I left Louisville, KY in my twenties with the conviction that Louisville is a place where it is so easy to be “content” that one can never be “happy.” It made sense at the time and so I set off to find some place more challenging, and thus more capable of making me happy.
I found the challenging and often the happy in Chicago. Then, when the challenging got to be too challenging I set off looking for more contentment, first in a far-away desert and later in Oak Park. Since having children I have thought more and more often of moving back to Louisville. Louisville, with its more mild, shorter winters, with its less expensive housing market, with some of my favorite people blocks away and more of my favorite people returning several times a year. Louisville, where you leave your house 15 minutes before a movie, no matter where the movie is playing.
This Christmas when we were home I took my dog for a walk by my old grade school. The school secretary’s name was Mrs. Walker and she always smiled. There was one class per grade, except for the year I was in third grade and there weren’t enough second and third graders to make two classes, so we combined classes for a year.
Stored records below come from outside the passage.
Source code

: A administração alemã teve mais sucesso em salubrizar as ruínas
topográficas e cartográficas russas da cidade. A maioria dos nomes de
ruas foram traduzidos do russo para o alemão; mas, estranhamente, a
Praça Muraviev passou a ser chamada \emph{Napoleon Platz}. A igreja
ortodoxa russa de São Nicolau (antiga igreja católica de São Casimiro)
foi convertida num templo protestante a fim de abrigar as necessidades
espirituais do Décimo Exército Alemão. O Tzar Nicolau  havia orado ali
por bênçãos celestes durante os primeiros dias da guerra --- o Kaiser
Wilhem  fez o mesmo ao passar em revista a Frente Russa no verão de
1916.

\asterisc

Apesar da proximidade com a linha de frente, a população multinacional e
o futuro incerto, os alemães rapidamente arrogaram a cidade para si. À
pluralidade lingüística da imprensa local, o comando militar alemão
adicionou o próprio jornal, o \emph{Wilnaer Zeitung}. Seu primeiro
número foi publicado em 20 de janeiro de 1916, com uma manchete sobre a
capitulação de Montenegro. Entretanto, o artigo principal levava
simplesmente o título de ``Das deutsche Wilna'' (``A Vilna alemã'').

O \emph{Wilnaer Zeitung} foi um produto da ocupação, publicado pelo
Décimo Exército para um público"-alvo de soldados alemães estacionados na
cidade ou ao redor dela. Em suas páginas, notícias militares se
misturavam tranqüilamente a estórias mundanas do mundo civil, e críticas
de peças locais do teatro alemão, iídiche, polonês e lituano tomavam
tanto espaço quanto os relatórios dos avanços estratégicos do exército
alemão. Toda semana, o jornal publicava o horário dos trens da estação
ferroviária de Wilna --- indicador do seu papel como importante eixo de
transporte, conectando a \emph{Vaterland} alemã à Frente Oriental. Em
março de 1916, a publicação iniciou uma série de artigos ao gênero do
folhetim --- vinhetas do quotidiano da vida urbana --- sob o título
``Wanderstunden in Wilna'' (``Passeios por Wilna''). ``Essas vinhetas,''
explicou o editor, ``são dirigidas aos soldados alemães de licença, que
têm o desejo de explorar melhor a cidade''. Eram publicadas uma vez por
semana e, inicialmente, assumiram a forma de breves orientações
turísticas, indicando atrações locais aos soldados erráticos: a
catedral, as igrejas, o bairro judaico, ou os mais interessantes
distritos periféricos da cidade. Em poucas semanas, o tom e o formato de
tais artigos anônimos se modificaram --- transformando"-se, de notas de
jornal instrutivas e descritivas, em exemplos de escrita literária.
It seems so much more the way a grade school should be to me than my kids’ school with four or five classes per grade, labyrinth hallways, and snarling office staff.
I have always kind-of, sort-of thought of my children as being from Louisville and that one day we would all return home. But, this year, walking by the school with our dog, the way I used to with my childhood dog, I looked at my old school and wondered what my children would think of it. What if they did move there? Would it’s smallness be strange and confining for them? Would kids mock their lack of an accent? Would they be suspicious of the kindly Mrs. Walker (surely she must still be there, I refuse to believe any other possibility)?
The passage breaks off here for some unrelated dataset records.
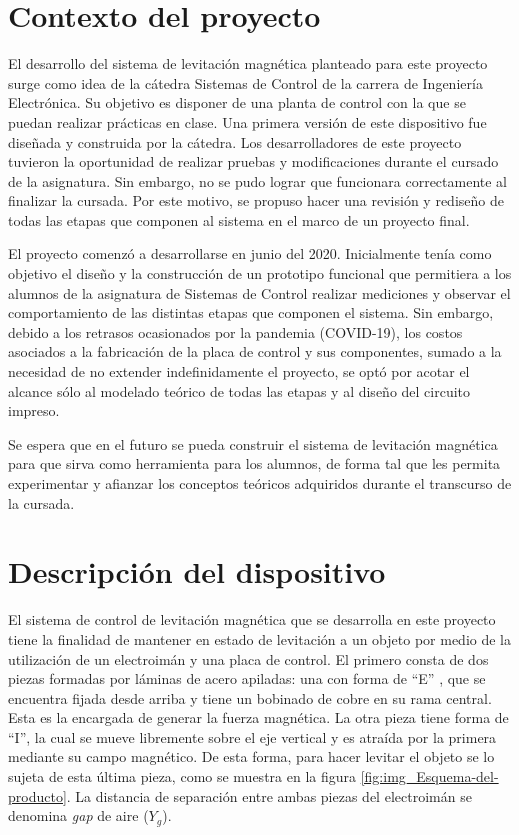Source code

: \section{Contexto del proyecto}

El desarrollo del sistema de levitación magnética planteado para este proyecto surge como idea de la cátedra Sistemas de Control de la carrera de Ingeniería Electrónica. Su objetivo es disponer de una planta de control con la  que se puedan realizar prácticas en clase. Una primera versión de este dispositivo fue diseñada y construida por la cátedra. Los desarrolladores de este proyecto tuvieron la oportunidad de realizar pruebas y modificaciones durante el cursado de la asignatura. Sin embargo, no se pudo lograr que funcionara correctamente al finalizar la cursada. Por este motivo, se propuso hacer una revisión y rediseño de todas las etapas que componen al sistema en el marco de un proyecto final.

El proyecto comenzó a desarrollarse en junio del 2020. Inicialmente tenía como objetivo el diseño y la construcción de un prototipo funcional que permitiera a los alumnos de la asignatura de Sistemas de Control realizar mediciones y observar el comportamiento de las distintas etapas que componen el sistema. Sin embargo, debido a los retrasos ocasionados por la pandemia (COVID-19), los costos asociados a la fabricación de la placa de control y sus componentes, sumado a la  necesidad de no extender indefinidamente el proyecto, se optó por acotar el alcance sólo al modelado teórico de todas las etapas y al diseño del circuito impreso.

Se espera que en el futuro se pueda construir el sistema de levitación magnética para que sirva como herramienta para los alumnos, de forma tal que les permita experimentar y afianzar los conceptos teóricos adquiridos durante el transcurso de la cursada.


\section{Descripción del dispositivo}
El sistema de control de levitación magnética que se desarrolla en este proyecto tiene la finalidad de mantener en estado de levitación a un objeto por medio de la utilización de un electroimán y una placa de control. El primero consta de dos piezas formadas por láminas de acero apiladas: una con forma de “E” , que se encuentra fijada desde arriba y tiene un bobinado de cobre en su rama central. Esta es la encargada de generar la fuerza magnética. La otra pieza tiene forma de “I”, la cual se mueve libremente sobre el eje vertical y es atraída por la primera mediante su campo magnético. De esta forma, para hacer levitar el objeto se lo sujeta de esta última pieza, como se muestra en la figura \ref{fig:img_Esquema-del-producto}. La distancia de separación entre ambas piezas del electroimán se denomina  \textsl{gap} de aire ($Y_{g}$).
The next day, while on a walk with my daughter she said out of nowhere, “Louisville is confusing. The streets are so curvy. I don’t know where anything is.” I realized then that she is not really a displaced Louisvillian after all. She is her Chicagoan father’s daughter and to her home is a place “on a grid.” Home is a place where the letter “A” is flat and if a word only has one vowel it only has one syllable. Home is a place where the tea is unsweetened and the winters last from November to March (or May).
Although I will continue to speak of trips to Louisville as “going home” it is not truly my home anymore. My home is with my children, and their home is in Oak Park. If all goes well, one day they will set off with determination to find their own happiness. If all goes really well, they will always come home to me.